There were few psychiatry books available in modern China. Most of them were translated from Japanese or European works, and the works of local psychiatrists were also influenced by Japanese, European, and American scholars.
The works of Japanese psychiatrists were introduced into China. Examples include The Essentials of Psychiatry 精神病学集要 written by Ying Shuzo 吴秀三 published in 1916 (30), Diagnosis and Treatment of Psychiatric Diseases 精神病诊断及治疗学 by Miyake Koichi 三宅矿一 and Takaburo Matsumoto 松本高三郎 in 1921 (31), Outlines of Psychiatry 精神病学精要 by Miyake Koichi in 1934 (32) (and reprinted in 1940) (33), and Summary of Psychiatry 精神病学馀沥 by the same author in 1935 (34), Minor Psychiatry 小精神病学 by Sugita Naoyuki/Naoki Sugda 杉田直树 in 1933 (35), and Lecture Notes on Psychiatry 精神病学讲义 by Kijuro Uematsu in 1942 (36). Miyake Koichi mentions in his works that depression is associated with narcolepsy encephalitis, suggesting that encephalitis may lead to depression. Moreover, he believes that depression may be inheritable in families, and there is a linear regression relationship between typical depression and early-onset dementia. The process of diagnosis and treatment of patients with depression described by him in Tongren Medicine in 1931 includes cerebrospinal fluid as an examination item (37).

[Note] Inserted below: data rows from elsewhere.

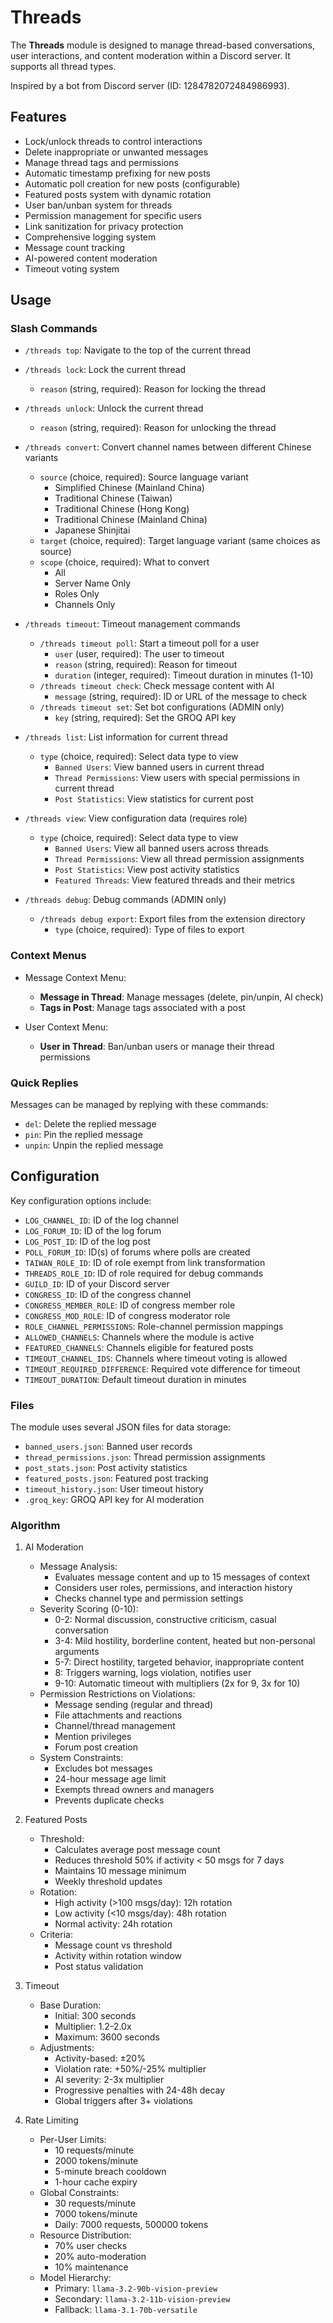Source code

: # Threads

The **Threads** module is designed to manage thread-based conversations, user interactions, and content moderation within a Discord server. It supports all thread types.

Inspired by a bot from Discord server (ID: 1284782072484986993).

## Features

- Lock/unlock threads to control interactions
- Delete inappropriate or unwanted messages
- Manage thread tags and permissions
- Automatic timestamp prefixing for new posts
- Automatic poll creation for new posts (configurable)
- Featured posts system with dynamic rotation
- User ban/unban system for threads
- Permission management for specific users
- Link sanitization for privacy protection
- Comprehensive logging system
- Message count tracking
- AI-powered content moderation
- Timeout voting system

## Usage

### Slash Commands

- `/threads top`: Navigate to the top of the current thread

- `/threads lock`: Lock the current thread
  - `reason` (string, required): Reason for locking the thread

- `/threads unlock`: Unlock the current thread
  - `reason` (string, required): Reason for unlocking the thread

- `/threads convert`: Convert channel names between different Chinese variants
  - `source` (choice, required): Source language variant
    - Simplified Chinese (Mainland China)
    - Traditional Chinese (Taiwan)
    - Traditional Chinese (Hong Kong)
    - Traditional Chinese (Mainland China)
    - Japanese Shinjitai
  - `target` (choice, required): Target language variant (same choices as source)
  - `scope` (choice, required): What to convert
    - All
    - Server Name Only
    - Roles Only
    - Channels Only

- `/threads timeout`: Timeout management commands
  - `/threads timeout poll`: Start a timeout poll for a user
    - `user` (user, required): The user to timeout
    - `reason` (string, required): Reason for timeout
    - `duration` (integer, required): Timeout duration in minutes (1-10)
  - `/threads timeout check`: Check message content with AI
    - `message` (string, required): ID or URL of the message to check
  - `/threads timeout set`: Set bot configurations (ADMIN only)
    - `key` (string, required): Set the GROQ API key

- `/threads list`: List information for current thread
  - `type` (choice, required): Select data type to view
    - `Banned Users`: View banned users in current thread
    - `Thread Permissions`: View users with special permissions in current thread
    - `Post Statistics`: View statistics for current post

- `/threads view`: View configuration data (requires role)
  - `type` (choice, required): Select data type to view
    - `Banned Users`: View all banned users across threads
    - `Thread Permissions`: View all thread permission assignments
    - `Post Statistics`: View post activity statistics
    - `Featured Threads`: View featured threads and their metrics

- `/threads debug`: Debug commands (ADMIN only)
  - `/threads debug export`: Export files from the extension directory
    - `type` (choice, required): Type of files to export

### Context Menus

- Message Context Menu:
  - **Message in Thread**: Manage messages (delete, pin/unpin, AI check)
  - **Tags in Post**: Manage tags associated with a post

- User Context Menu:
  - **User in Thread**: Ban/unban users or manage their thread permissions

### Quick Replies

Messages can be managed by replying with these commands:

- `del`: Delete the replied message
- `pin`: Pin the replied message
- `unpin`: Unpin the replied message

## Configuration

Key configuration options include:

- `LOG_CHANNEL_ID`: ID of the log channel
- `LOG_FORUM_ID`: ID of the log forum
- `LOG_POST_ID`: ID of the log post
- `POLL_FORUM_ID`: ID(s) of forums where polls are created
- `TAIWAN_ROLE_ID`: ID of role exempt from link transformation
- `THREADS_ROLE_ID`: ID of role required for debug commands
- `GUILD_ID`: ID of your Discord server
- `CONGRESS_ID`: ID of the congress channel
- `CONGRESS_MEMBER_ROLE`: ID of congress member role
- `CONGRESS_MOD_ROLE`: ID of congress moderator role
- `ROLE_CHANNEL_PERMISSIONS`: Role-channel permission mappings
- `ALLOWED_CHANNELS`: Channels where the module is active
- `FEATURED_CHANNELS`: Channels eligible for featured posts
- `TIMEOUT_CHANNEL_IDS`: Channels where timeout voting is allowed
- `TIMEOUT_REQUIRED_DIFFERENCE`: Required vote difference for timeout
- `TIMEOUT_DURATION`: Default timeout duration in minutes

### Files

The module uses several JSON files for data storage:

- `banned_users.json`: Banned user records
- `thread_permissions.json`: Thread permission assignments
- `post_stats.json`: Post activity statistics
- `featured_posts.json`: Featured post tracking
- `timeout_history.json`: User timeout history
- `.groq_key`: GROQ API key for AI moderation

### Algorithm

1. AI Moderation
   - Message Analysis:
     - Evaluates message content and up to 15 messages of context
     - Considers user roles, permissions, and interaction history
     - Checks channel type and permission settings
   - Severity Scoring (0-10):
     - 0-2: Normal discussion, constructive criticism, casual conversation
     - 3-4: Mild hostility, borderline content, heated but non-personal arguments
     - 5-7: Direct hostility, targeted behavior, inappropriate content
     - 8: Triggers warning, logs violation, notifies user
     - 9-10: Automatic timeout with multipliers (2x for 9, 3x for 10)
   - Permission Restrictions on Violations:
     - Message sending (regular and thread)
     - File attachments and reactions
     - Channel/thread management
     - Mention privileges
     - Forum post creation
   - System Constraints:
     - Excludes bot messages
     - 24-hour message age limit
     - Exempts thread owners and managers
     - Prevents duplicate checks

2. Featured Posts
   - Threshold:
     - Calculates average post message count
     - Reduces threshold 50% if activity < 50 msgs for 7 days
     - Maintains 10 message minimum
     - Weekly threshold updates
   - Rotation:
     - High activity (>100 msgs/day): 12h rotation
     - Low activity (<10 msgs/day): 48h rotation
     - Normal activity: 24h rotation
   - Criteria:
     - Message count vs threshold
     - Activity within rotation window
     - Post status validation

3. Timeout
   - Base Duration:
     - Initial: 300 seconds
     - Multiplier: 1.2-2.0x
     - Maximum: 3600 seconds
   - Adjustments:
     - Activity-based: ±20%
     - Violation rate: +50%/-25% multiplier
     - AI severity: 2-3x multiplier
     - Progressive penalties with 24-48h decay
     - Global triggers after 3+ violations

4. Rate Limiting
   - Per-User Limits:
     - 10 requests/minute
     - 2000 tokens/minute
     - 5-minute breach cooldown
     - 1-hour cache expiry
   - Global Constraints:
     - 30 requests/minute
     - 7000 tokens/minute
     - Daily: 7000 requests, 500000 tokens
   - Resource Distribution:
     - 70% user checks
     - 20% auto-moderation
     - 10% maintenance
   - Model Hierarchy:
     - Primary: `llama-3.2-90b-vision-preview`
     - Secondary: `llama-3.2-11b-vision-preview`
     - Fallback: `llama-3.1-70b-versatile`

The authors of the article also found that cerebrospinal fluid examination was a routine examination item in the medical records of patients with depression treated in modern China in Nanjing Brain Hospital (for details, see another article by the authors). It can be seen that the theories of Japanese scholars have had an impact on the diagnosis and treatment of depression in modern China. The contents related to depression, such as bipolar disorder, and depressive state in the Psychiatric Lecture Notes of Peiping Medical College were deeply influenced by Japanese psychiatric works.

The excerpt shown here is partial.